Romance scams on the rise as more people look for love online, FBI says


RALEIGH, N.C. (WNCN) – As more people go online looking for love, federal agencies like the FBI and FTC say romance scams are rising.

Gone are the times when a scammer would try and romance you with cards and letters.

Now they use technology to try and trick you and it’s more effective for the criminals because there are so many variations to the scam.

“You start to type and develop an emotional relationship without meeting a person or talking,” said Wired Editor-in-Chief Nick Thompson.

And as romance scammers get more and more information, they find out the best ways to manipulate you.

“It’s a situation where we’ve given up lots of data—we’re emotionally vulnerable and become susceptible marks,” said Thompson. “That’s why it’s growing.”

Federal authorities said more than 21,000 people were victimized by romance scams last year, losing more than $143 million.

“Unfortunately, senior citizens are the most targeted,” said Kayla Gilbert of the BBB of Eastern NC. “They lose an average of $10,000 to a romance scam.”

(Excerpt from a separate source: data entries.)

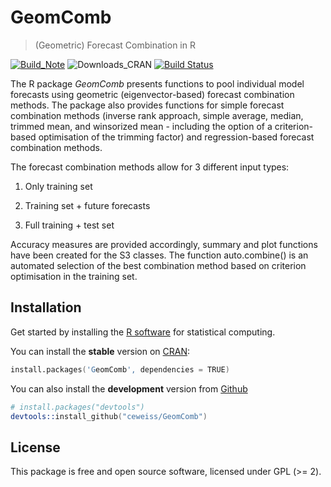 # GeomComb
>(Geometric) Forecast Combination in R

[![Build_Note](http://www.r-pkg.org/badges/version/GeomComb)](https://cran.r-project.org/package=GeomComb)
![Downloads_CRAN](http://cranlogs.r-pkg.org/badges/grand-total/GeomComb)
[![Build Status](https://img.shields.io/travis/ceweiss/GeomComb/master.svg)](https://travis-ci.org/ceweiss/GeomComb)


The R package *GeomComb* presents functions to pool individual model forecasts
using geometric (eigenvector-based) forecast combination methods. The package
also provides functions for simple forecast combination methods (inverse rank
approach, simple average, median, trimmed mean, and winsorized mean - including 
the option of a criterion-based optimisation of the trimming factor) and 
regression-based forecast combination methods.

The forecast combination methods allow for 3 different input types:

1) Only training set

2) Training set + future forecasts

3) Full training + test set

Accuracy measures are provided accordingly, summary and plot functions have
been created for the S3 classes. The function auto.combine() is an automated
selection of the best combination method based on criterion optimisation in
the training set.

## Installation
Get started by installing the [R software](https://www.r-project.org/) for statistical computing.

You can install the **stable** version on [CRAN](https://cran.r-project.org/package=GeomComb):

```s
install.packages('GeomComb', dependencies = TRUE)
```

You can also install the **development** version from
[Github](https://github.com/ceweiss/GeomComb)

```s
# install.packages("devtools")
devtools::install_github("ceweiss/GeomComb")
```

## License

This package is free and open source software, licensed under GPL (>= 2).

Romance scammers hide behind a computer screen creating fake profiles and will often rip off pictures from elsewhere pretending it’s them.

 One way to check a photo is with Google’s revere photo lookup.

You can also go to an online investigative service website called “Social Catfish.”

It’s a pay service that has everything you need in one location.

It has a reverse photo lookup feature as well as ways to help you check email addresses, phone numbers and online profiles.

Because romance scammers skirt the law, most of them never get caught.

“They are heartless criminals,” said North Carolina Attorney General Josh Stein. “Most of the are generally located abroad. They find people who are lonely and connect with them on social media.”

If you’re on a social media dating site, romance scammers will try to get you to take your conversations private so no one else can see what’s going on.

 Red flags abound when it comes to these scams.

  • Be wary of someone who never wants to meet in person
  • Relentless messaging to keep the conversation going
  • Efforts to develop the relationship quickly
  • Requests for money

And, those requests for money can be sneaky.

“You’re supposed to meet up and they say their car broke down and they need you to wire them maybe $100 to get it fixed,” said Gilbert. “Requests like that are a huge red flag.”

If you’re in an online relationship with someone you’ve never met and they start asking for money or make other odd requests, put the brakes on and stop.

Tell a friend or relative what’s going on. Show them conversations with this person.

Often someone outside your relationship can help you see what’s really going on.